Celestia had to take cover, pressing her body against the earth to avoid getting hit by the whirling debris.
Then Fluttershy dropped all the murderous projectiles and instead she lifted the former princess by the neck with a levitation spell. Celestia dangled in the air in front of her like a helpless kitten.
"I have you now, my little pet... What shall I do with you? I can think of so many, many things right now... Do you beg for mercy?"
"Bite my shiny cutie mark!" Celestia said with a defiant look in her eyes.
"No. I rather not. Instead I will punish you in a far more creative way..."

* * *

"What is that noise from above?" Twilight asked, holding a hoof to her ear. "It sounded like stones falling..."
"Oh, no! I hope it's not a ghost! Or a zombie-pony! A zombony! Or a zony? I don't even know what they're called!" Pinkie cried with a strange twitch in her tail. "Twitchi twitch!
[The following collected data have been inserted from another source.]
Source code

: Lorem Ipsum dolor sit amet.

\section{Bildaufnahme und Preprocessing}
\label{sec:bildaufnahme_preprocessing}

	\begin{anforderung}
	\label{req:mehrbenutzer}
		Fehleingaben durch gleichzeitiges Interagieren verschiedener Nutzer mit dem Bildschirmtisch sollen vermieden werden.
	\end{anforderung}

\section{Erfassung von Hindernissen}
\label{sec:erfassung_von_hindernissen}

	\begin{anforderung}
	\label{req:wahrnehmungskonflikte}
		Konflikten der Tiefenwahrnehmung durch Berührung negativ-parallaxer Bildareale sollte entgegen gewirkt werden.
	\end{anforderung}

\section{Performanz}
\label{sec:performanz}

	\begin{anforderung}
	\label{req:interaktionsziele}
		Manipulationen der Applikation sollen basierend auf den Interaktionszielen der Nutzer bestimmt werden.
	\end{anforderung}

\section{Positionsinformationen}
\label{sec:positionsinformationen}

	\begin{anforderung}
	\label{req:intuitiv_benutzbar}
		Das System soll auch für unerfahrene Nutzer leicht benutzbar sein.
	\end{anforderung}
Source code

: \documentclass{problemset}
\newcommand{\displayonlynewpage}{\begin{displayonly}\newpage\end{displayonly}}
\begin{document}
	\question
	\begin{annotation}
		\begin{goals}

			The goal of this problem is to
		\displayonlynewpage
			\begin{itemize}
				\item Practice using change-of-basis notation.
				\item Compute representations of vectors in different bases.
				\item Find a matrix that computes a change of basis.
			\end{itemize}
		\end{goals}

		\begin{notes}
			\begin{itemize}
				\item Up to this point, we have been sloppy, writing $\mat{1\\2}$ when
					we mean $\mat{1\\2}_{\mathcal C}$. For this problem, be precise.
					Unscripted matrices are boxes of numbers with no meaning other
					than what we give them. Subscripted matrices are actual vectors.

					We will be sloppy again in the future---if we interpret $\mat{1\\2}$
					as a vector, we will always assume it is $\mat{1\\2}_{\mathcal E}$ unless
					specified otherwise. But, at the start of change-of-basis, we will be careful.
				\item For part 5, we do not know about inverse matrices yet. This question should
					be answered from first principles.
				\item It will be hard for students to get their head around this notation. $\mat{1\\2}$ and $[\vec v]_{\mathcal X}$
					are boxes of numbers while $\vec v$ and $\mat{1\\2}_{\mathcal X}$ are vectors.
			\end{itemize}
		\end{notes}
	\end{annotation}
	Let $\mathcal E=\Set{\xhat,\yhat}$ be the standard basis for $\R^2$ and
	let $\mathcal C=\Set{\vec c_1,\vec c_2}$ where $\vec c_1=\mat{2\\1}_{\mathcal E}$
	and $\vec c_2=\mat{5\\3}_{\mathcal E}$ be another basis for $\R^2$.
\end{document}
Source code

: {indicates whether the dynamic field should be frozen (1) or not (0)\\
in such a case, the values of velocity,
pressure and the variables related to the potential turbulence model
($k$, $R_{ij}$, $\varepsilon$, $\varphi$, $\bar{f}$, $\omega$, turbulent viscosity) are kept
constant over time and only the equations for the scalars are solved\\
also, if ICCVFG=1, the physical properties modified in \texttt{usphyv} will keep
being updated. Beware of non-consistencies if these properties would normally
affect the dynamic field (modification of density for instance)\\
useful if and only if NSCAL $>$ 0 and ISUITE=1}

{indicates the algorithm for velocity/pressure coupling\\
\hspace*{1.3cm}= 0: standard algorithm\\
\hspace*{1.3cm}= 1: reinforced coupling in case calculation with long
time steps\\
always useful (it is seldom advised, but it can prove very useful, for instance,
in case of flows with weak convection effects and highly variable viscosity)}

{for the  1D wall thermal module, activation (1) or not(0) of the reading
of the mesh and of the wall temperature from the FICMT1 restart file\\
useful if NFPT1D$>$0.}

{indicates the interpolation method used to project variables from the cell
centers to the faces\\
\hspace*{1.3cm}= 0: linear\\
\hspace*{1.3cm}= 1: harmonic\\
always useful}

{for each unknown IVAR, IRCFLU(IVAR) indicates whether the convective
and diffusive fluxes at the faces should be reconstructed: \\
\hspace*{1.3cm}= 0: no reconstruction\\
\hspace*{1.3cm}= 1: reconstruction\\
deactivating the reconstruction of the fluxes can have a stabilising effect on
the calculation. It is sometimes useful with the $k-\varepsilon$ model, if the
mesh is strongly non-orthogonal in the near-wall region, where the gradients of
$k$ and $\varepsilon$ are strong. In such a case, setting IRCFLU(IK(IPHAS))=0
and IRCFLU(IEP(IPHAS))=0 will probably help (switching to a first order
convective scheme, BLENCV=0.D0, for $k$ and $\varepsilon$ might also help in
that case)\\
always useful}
It means..."
"That something is going to fall on my head?"
"No! It means that Fluttershy is up to no good!"
"What? How could you possibly know that?"
"Are you sarcastic, Twilight? Or are you genuinely baffled? I just can't tell... All I know is that we must hurry! Quick! Follow me! Also, Celestia is in danger."
"WHAT?!!"

Both ponies galloped trough the sewers and reached a hall with a great iron door. Right next to the door was a lever.
"Look a door! Where does this lead?" Pinkie said with a confused look in her eyes. "Don't open it, Twilight! What if it leads to the zombonies?!"
"No, Pinkie... I am absolutely, positively one hundred per cent sure that this door leads to into the basement library of Canterlot castle."
"Are you sure?"
"Absolutely. I know this things well, you know. I guarantee. I am born here in Canterlot and as a little filly I often used to explore the surroundings of Celestia's castle... Especially the different libraries. And that door is definitely the door to the basement library. Oh, how I loved to sit there and read."
And with a smile Twilight pushed the lever. The door swung open and on the other side was a little cleaning closet with brooms, buckets and floor mops.
"Oups..."

* * *

Meanwhile a little purple dragon was sitting outside the castle, sad and lonely. Spike felt like he had been completely forgotten and left out by everypony in all this turmoil. It wasn't fair! They should ask him for help, not just run away to do stupid things without even bothering about telling him where they went. And by "them" he essentially meant Twilight.
"I don't like sitting here, doing nothing. What if I had some awesome superpower that would completely save the day? I am a dragon, for Pony's sake! You just don't forget to bring a dragon with you on your quest!" he said and kicked away a pebble. "It isn't fair! I feel so neglected. I don't even know what's going on anymore... And I don't care! Maybe Twilight is having an awesome adventure or something, but I really don't care about it! Well, maybe I care a little... Maybe I should do something. Yeah, I probably should do something."

Then he went away to buy an ice-cream cone.